**YOUR ASSIGNMENT:** Copy the data that follows exactly. Include no pictures.

##########

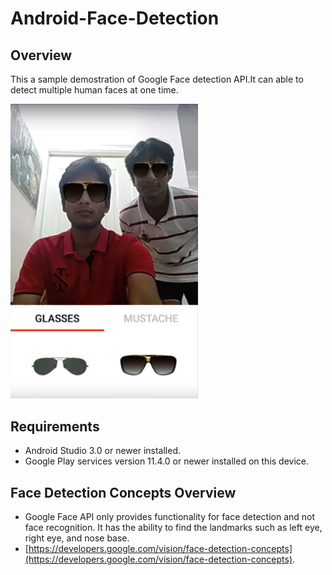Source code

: # Android-Face-Detection

## Overview
This a sample demostration of Google Face detection API.It can able to detect multiple human faces at one time. 

<div>
  <a href="https://www.youtube.com/watch?v=eCne1t2Tfk4" target="_blank">
    <img src="/Screenshots/virtual_mirror.png" alt="IMAGE ALT TEXT" width="300">
  </a>
</div>

## Requirements

-   Android Studio 3.0 or newer installed.
-   Google Play services version 11.4.0 or newer installed on this device.

## Face Detection Concepts Overview
- Google Face API only provides functionality for face detection and not face recognition. It has the ability to find the landmarks such as left eye, right eye, and nose base.
-   [https://developers.google.com/vision/face-detection-concepts](https://developers.google.com/vision/face-detection-concepts).

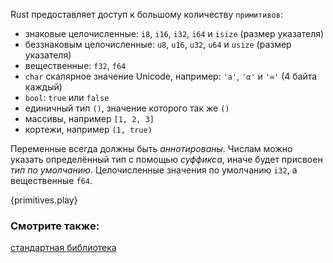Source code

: Rust предоставляет доступ к большому количеству `примитивов`:

* знаковые целочисленные: `i8`, `i16`, `i32`, `i64` и `isize` (размер указателя)
* беззнаковым целочисленные: `u8`, `u16`, `u32`, `u64` и `usize` (размер указателя)
* вещественные: `f32`, `f64`
* `char` скалярное значение Unicode, например: `'a'`, `'α'` и `'∞'` (4 байта каждый)
* `bool`: `true` или `false`
* единичный тип `()`, значение которого так же `()`
* массивы, например `[1, 2, 3]`
* кортежи, например `(1, true)`

Переменные всегда должны быть *аннотированы*.
Числам можно указать определённый тип с помощью *суффикса*,
иначе будет присвоен *тип по умолчанию*.
Целочисленные значения по умолчанию `i32`, а вещественные `f64`.

{primitives.play}

### Смотрите также:

[стандартная библиотека][std]

[std]: https://doc.rust-lang.org/std/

##########

**ANSWER:**
Source code

: # Android-Face-Detection

## Overview
This a sample demostration of Google Face detection API.It can able to detect multiple human faces at one time. 

<div>
  <a href="https://www.youtube.com/watch?v=eCne1t2Tfk4" target="_blank">
    <img src="/Screenshots/virtual_mirror.png" alt="IMAGE ALT TEXT" width="300">
  </a>
</div>

## Requirements

-   Android Studio 3.0 or newer installed.
-   Google Play services version 11.4.0 or newer installed on this device.

## Face Detection Concepts Overview
- Google Face API only provides functionality for face detection and not face recognition. It has the ability to find the landmarks such as left eye, right eye, and nose base.
-   [https://developers.google.com/vision/face-detection-concepts](https://developers.google.com/vision/face-detection-concepts).

Source code

: Rust предоставляет доступ к большому количеству `примитивов`:

* знаковые целочисленные: `i8`, `i16`, `i32`, `i64` и `isize` (размер указателя)
* беззнаковым целочисленные: `u8`, `u16`, `u32`, `u64` и `usize` (размер указателя)
* вещественные: `f32`, `f64`
* `char` скалярное значение Unicode, например: `'a'`, `'α'` и `'∞'` (4 байта каждый)
* `bool`: `true` или `false`
* единичный тип `()`, значение которого так же `()`
* массивы, например `[1, 2, 3]`
* кортежи, например `(1, true)`

Переменные всегда должны быть *аннотированы*.
Числам можно указать определённый тип с помощью *суффикса*,
иначе будет присвоен *тип по умолчанию*.
Целочисленные значения по умолчанию `i32`, а вещественные `f64`.

{primitives.play}

### Смотрите также:

[стандартная библиотека][std]

[std]: https://doc.rust-lang.org/std/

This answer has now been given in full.